Howell also explores the impact of the X ray on society. In one example, he describes public fears that the X ray would strip away feminine modesty. Male physicians who took care of respectable women were instructed how to examine them by touch alone, without looking directly at the female genitalia. When it was demonstrated that X rays did not stop at the skin after passing through clothing and thus did not jeopardize feminine privacy, the new technique came to offer quite the opposite meaning to physicians and their patients. It was embraced as a means by which male physicians could examine women more carefully without offending their sense of delicacy.

Blood examination is the last laboratory tool that Howell discusses. He details various instruments and techniques used to count red cells and white cells, to measure hemoglobin and to obtain a differential count of the percentage of different types of white cells in the peripheral circulation. Like the urinalysis, these tests helped to fix the notion of a special room, the laboratory, as a critical component of modern medicine and to render unnecessary the patient’s presence as a criterion for arriving at a diagnosis. Malaria was the first important disease for which a blood test was routinely the means of diagnosis, and demonstrating the malarial parasite in red blood cells hastened the adoption of blood tests for other diseases. Most other diseases, however, were not so definitively diagnosed by blood tests. Howell discusses three common diseases — pneumonia, typhoid fever and appendicitis — in which the role of the blood count was intensely debated. He shows how counting white cells in patients with pneumonia came to be valued for its prognostic value but not as a guide for therapeutic decisions. For typhoid fever, in contrast, a diagnostic blood test based on the agglutination reaction was developed by Fernand Widal and widely employed. The utility of leukocytosis and a differential count for patients with possible appendicitis remained a contentious issue for physicians. Clinical experience in this situation often proved more reliable than scientific data. Debate about this, Howell argues, symbolized the tension between an older generation of physicians who venerated the trained clinical eye and the new generation that put its faith in bacteriology and the results of laboratory tests.
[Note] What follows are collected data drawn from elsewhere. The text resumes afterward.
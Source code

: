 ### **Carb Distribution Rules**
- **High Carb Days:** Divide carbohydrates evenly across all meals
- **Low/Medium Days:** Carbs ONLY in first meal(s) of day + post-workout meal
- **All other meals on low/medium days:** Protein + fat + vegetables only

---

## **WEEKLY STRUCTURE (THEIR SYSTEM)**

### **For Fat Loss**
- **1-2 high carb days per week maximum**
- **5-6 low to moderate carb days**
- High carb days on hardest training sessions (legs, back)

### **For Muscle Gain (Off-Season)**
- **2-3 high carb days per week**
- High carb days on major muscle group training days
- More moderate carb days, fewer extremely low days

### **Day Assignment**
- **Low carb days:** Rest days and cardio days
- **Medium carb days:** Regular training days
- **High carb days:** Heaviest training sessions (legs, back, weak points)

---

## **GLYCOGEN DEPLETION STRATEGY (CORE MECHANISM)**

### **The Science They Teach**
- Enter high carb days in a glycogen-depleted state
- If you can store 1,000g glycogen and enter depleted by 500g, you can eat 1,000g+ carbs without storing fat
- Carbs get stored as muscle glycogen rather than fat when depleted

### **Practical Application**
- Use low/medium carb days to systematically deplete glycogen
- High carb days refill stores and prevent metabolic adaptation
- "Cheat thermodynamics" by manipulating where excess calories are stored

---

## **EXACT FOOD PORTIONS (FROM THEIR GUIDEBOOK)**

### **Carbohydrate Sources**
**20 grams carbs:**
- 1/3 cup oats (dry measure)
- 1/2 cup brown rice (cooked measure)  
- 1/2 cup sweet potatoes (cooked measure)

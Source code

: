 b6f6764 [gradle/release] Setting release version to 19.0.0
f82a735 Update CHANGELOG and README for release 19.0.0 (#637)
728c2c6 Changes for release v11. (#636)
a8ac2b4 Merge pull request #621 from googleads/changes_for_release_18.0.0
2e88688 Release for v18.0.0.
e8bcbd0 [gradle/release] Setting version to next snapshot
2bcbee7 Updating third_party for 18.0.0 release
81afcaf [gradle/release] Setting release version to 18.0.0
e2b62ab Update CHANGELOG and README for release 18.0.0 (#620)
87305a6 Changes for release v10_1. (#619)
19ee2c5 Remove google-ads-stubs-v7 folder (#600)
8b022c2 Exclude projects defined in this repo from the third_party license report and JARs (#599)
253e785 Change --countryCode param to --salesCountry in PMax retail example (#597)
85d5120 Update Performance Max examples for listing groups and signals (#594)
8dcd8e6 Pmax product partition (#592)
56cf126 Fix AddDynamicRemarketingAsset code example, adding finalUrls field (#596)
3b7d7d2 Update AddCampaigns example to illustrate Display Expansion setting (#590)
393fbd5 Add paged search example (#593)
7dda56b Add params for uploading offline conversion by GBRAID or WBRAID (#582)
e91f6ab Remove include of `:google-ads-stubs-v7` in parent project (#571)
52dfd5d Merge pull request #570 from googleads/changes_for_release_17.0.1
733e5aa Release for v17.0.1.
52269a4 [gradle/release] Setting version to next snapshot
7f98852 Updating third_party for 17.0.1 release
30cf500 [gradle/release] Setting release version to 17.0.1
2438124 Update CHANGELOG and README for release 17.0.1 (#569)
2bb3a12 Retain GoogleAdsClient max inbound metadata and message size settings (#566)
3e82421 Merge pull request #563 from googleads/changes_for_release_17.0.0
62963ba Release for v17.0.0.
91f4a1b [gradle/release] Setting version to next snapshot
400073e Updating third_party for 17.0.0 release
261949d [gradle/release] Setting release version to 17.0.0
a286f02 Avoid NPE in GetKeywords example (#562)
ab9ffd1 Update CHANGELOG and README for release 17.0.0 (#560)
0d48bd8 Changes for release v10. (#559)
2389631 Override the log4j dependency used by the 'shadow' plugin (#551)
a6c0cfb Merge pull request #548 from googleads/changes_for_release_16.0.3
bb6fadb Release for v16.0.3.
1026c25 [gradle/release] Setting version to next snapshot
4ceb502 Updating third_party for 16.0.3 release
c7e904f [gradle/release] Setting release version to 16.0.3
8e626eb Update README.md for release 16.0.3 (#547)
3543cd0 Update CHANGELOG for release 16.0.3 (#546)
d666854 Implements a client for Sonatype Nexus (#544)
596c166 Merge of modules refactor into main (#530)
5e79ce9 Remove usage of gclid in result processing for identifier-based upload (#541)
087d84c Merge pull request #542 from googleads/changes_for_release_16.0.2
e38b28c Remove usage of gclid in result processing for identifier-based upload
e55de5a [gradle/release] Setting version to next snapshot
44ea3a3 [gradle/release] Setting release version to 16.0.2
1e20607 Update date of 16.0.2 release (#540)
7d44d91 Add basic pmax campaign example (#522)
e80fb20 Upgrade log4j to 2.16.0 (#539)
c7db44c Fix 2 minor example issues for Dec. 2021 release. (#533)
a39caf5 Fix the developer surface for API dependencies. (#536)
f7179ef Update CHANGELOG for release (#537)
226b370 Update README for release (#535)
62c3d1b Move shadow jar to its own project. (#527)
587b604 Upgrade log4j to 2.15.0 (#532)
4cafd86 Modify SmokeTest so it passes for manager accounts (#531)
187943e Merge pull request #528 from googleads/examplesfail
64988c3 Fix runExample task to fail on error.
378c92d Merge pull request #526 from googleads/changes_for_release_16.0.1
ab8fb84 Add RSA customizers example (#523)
In his final chapter, Howell speculates about what his historical study might contribute to discussion of health care reform today, especially to concerns about the appropriate use of medical technology. In contrast to scholars who have concluded that technology’s effect in the twentieth century has been essentially to distance patients from their physicians, Howell argues that technology per se “does not arrive at the bedside with its meanings already determined” and that “some of the most important medical technologies are organizational systems rather than mechanical artifacts.” He draws parallels between the adoption of business techniques by hospitals in the Progressive Era and the philosophy of managed care articulated by health maintenance organizations that seek to control the costs of medical care by businesslike methods. Although Howell occasionally repeats himself in an effort to ensure that the reader understands his aims in each chapter, this flaw does not detract significantly from the value of the book. Howell concludes that the history of technology in the hospital is rich with nuances of human social interaction and cannot be reduced to a simplistic, linear story of scientific progress any more than our medical care and technological dilemmas today will yield easily to simplistic solutions. By providing such a perspective, he enriches our understanding and stimulates careful thought about the problems we face.